▶ **TASK REQUIREMENTS**
Each entry below is to be written out exactly, and the pictures are to be left out.

Collection entries
****************

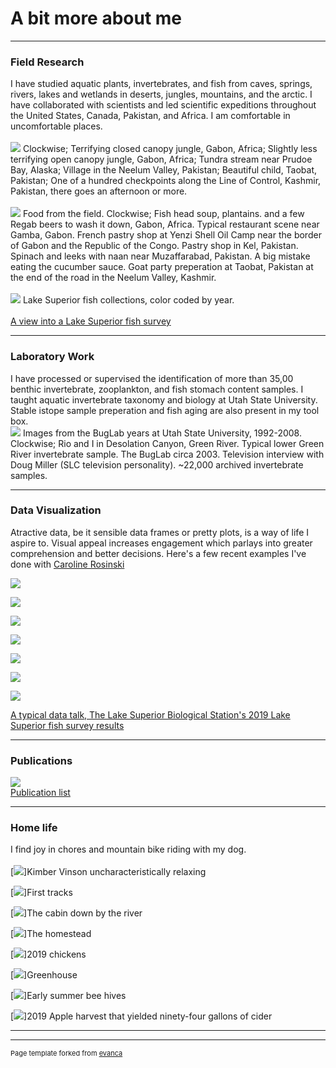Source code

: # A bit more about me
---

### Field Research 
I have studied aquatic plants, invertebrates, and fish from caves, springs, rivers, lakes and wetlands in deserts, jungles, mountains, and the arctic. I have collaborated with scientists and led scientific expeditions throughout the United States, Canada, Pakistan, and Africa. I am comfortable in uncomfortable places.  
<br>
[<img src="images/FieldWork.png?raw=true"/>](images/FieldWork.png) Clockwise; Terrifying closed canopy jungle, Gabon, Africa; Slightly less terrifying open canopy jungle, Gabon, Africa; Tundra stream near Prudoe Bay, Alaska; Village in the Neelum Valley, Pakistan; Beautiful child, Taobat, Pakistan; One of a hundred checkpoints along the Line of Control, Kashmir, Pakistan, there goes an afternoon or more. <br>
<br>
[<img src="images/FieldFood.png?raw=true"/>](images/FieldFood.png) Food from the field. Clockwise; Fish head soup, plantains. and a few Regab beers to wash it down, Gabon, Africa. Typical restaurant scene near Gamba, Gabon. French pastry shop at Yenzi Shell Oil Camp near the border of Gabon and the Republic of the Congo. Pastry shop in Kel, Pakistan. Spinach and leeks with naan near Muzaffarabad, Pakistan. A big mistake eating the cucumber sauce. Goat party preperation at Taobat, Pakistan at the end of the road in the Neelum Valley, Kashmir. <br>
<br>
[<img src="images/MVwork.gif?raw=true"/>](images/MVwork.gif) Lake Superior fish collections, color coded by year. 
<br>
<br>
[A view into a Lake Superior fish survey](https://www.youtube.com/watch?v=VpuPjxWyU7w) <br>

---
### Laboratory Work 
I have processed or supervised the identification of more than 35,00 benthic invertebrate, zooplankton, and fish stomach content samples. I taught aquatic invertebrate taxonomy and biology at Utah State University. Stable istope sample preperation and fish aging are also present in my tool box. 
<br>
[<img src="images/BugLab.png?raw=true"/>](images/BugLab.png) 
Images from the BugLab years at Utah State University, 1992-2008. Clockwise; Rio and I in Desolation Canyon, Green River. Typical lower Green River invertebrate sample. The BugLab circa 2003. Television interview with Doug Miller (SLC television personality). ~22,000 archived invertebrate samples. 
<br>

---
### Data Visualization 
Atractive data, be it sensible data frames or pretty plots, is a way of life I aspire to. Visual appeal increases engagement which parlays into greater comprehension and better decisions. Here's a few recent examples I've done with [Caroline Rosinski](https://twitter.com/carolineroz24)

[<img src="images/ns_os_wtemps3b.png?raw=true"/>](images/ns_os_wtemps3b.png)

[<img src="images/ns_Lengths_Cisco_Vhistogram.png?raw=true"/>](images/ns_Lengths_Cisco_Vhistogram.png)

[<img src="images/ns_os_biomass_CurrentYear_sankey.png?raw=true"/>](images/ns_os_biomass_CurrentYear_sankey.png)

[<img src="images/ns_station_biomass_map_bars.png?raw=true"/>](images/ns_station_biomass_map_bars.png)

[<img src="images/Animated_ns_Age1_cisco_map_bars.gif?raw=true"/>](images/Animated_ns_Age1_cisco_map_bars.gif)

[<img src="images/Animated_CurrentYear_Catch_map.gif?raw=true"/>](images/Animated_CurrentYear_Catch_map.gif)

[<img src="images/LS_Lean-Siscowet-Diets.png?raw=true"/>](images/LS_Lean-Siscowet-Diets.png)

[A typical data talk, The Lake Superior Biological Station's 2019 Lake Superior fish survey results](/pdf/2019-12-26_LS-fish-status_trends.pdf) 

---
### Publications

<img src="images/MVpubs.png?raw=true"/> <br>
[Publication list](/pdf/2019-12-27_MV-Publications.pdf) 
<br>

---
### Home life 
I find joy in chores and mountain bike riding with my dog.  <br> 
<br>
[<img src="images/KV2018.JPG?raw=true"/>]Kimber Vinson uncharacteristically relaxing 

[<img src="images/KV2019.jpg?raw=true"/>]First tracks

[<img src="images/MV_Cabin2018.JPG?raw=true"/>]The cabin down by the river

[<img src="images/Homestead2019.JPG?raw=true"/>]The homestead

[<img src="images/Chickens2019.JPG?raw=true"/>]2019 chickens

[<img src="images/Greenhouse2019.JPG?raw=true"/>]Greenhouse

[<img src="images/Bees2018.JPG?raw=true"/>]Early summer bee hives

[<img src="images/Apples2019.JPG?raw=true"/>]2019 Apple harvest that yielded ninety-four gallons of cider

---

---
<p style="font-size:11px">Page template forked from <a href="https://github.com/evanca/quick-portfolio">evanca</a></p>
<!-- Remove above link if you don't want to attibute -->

****************

▶ **SOLVED PROBLEM**
Source code

: # A bit more about me
---

### Field Research 
I have studied aquatic plants, invertebrates, and fish from caves, springs, rivers, lakes and wetlands in deserts, jungles, mountains, and the arctic. I have collaborated with scientists and led scientific expeditions throughout the United States, Canada, Pakistan, and Africa. I am comfortable in uncomfortable places.  
<br>
[<img src="images/FieldWork.png?raw=true"/>](images/FieldWork.png) Clockwise; Terrifying closed canopy jungle, Gabon, Africa; Slightly less terrifying open canopy jungle, Gabon, Africa; Tundra stream near Prudoe Bay, Alaska; Village in the Neelum Valley, Pakistan; Beautiful child, Taobat, Pakistan; One of a hundred checkpoints along the Line of Control, Kashmir, Pakistan, there goes an afternoon or more. <br>
<br>
[<img src="images/FieldFood.png?raw=true"/>](images/FieldFood.png) Food from the field. Clockwise; Fish head soup, plantains. and a few Regab beers to wash it down, Gabon, Africa. Typical restaurant scene near Gamba, Gabon. French pastry shop at Yenzi Shell Oil Camp near the border of Gabon and the Republic of the Congo. Pastry shop in Kel, Pakistan. Spinach and leeks with naan near Muzaffarabad, Pakistan. A big mistake eating the cucumber sauce. Goat party preperation at Taobat, Pakistan at the end of the road in the Neelum Valley, Kashmir. <br>
<br>
[<img src="images/MVwork.gif?raw=true"/>](images/MVwork.gif) Lake Superior fish collections, color coded by year. 
<br>
<br>
[A view into a Lake Superior fish survey](https://www.youtube.com/watch?v=VpuPjxWyU7w) <br>

---
### Laboratory Work 
I have processed or supervised the identification of more than 35,00 benthic invertebrate, zooplankton, and fish stomach content samples. I taught aquatic invertebrate taxonomy and biology at Utah State University. Stable istope sample preperation and fish aging are also present in my tool box. 
<br>
[<img src="images/BugLab.png?raw=true"/>](images/BugLab.png) 
Images from the BugLab years at Utah State University, 1992-2008. Clockwise; Rio and I in Desolation Canyon, Green River. Typical lower Green River invertebrate sample. The BugLab circa 2003. Television interview with Doug Miller (SLC television personality). ~22,000 archived invertebrate samples. 
<br>

---
### Data Visualization 
Atractive data, be it sensible data frames or pretty plots, is a way of life I aspire to. Visual appeal increases engagement which parlays into greater comprehension and better decisions. Here's a few recent examples I've done with [Caroline Rosinski](https://twitter.com/carolineroz24)

[<img src="images/ns_os_wtemps3b.png?raw=true"/>](images/ns_os_wtemps3b.png)

[<img src="images/ns_Lengths_Cisco_Vhistogram.png?raw=true"/>](images/ns_Lengths_Cisco_Vhistogram.png)

[<img src="images/ns_os_biomass_CurrentYear_sankey.png?raw=true"/>](images/ns_os_biomass_CurrentYear_sankey.png)

[<img src="images/ns_station_biomass_map_bars.png?raw=true"/>](images/ns_station_biomass_map_bars.png)

[<img src="images/Animated_ns_Age1_cisco_map_bars.gif?raw=true"/>](images/Animated_ns_Age1_cisco_map_bars.gif)

[<img src="images/Animated_CurrentYear_Catch_map.gif?raw=true"/>](images/Animated_CurrentYear_Catch_map.gif)

[<img src="images/LS_Lean-Siscowet-Diets.png?raw=true"/>](images/LS_Lean-Siscowet-Diets.png)

[A typical data talk, The Lake Superior Biological Station's 2019 Lake Superior fish survey results](/pdf/2019-12-26_LS-fish-status_trends.pdf) 

---
### Publications

<img src="images/MVpubs.png?raw=true"/> <br>
[Publication list](/pdf/2019-12-27_MV-Publications.pdf) 
<br>

---
### Home life 
I find joy in chores and mountain bike riding with my dog.  <br> 
<br>
[<img src="images/KV2018.JPG?raw=true"/>]Kimber Vinson uncharacteristically relaxing 

[<img src="images/KV2019.jpg?raw=true"/>]First tracks

[<img src="images/MV_Cabin2018.JPG?raw=true"/>]The cabin down by the river

[<img src="images/Homestead2019.JPG?raw=true"/>]The homestead

[<img src="images/Chickens2019.JPG?raw=true"/>]2019 chickens

[<img src="images/Greenhouse2019.JPG?raw=true"/>]Greenhouse

[<img src="images/Bees2018.JPG?raw=true"/>]Early summer bee hives

[<img src="images/Apples2019.JPG?raw=true"/>]2019 Apple harvest that yielded ninety-four gallons of cider

---

---
<p style="font-size:11px">Page template forked from <a href="https://github.com/evanca/quick-portfolio">evanca</a></p>
<!-- Remove above link if you don't want to attibute -->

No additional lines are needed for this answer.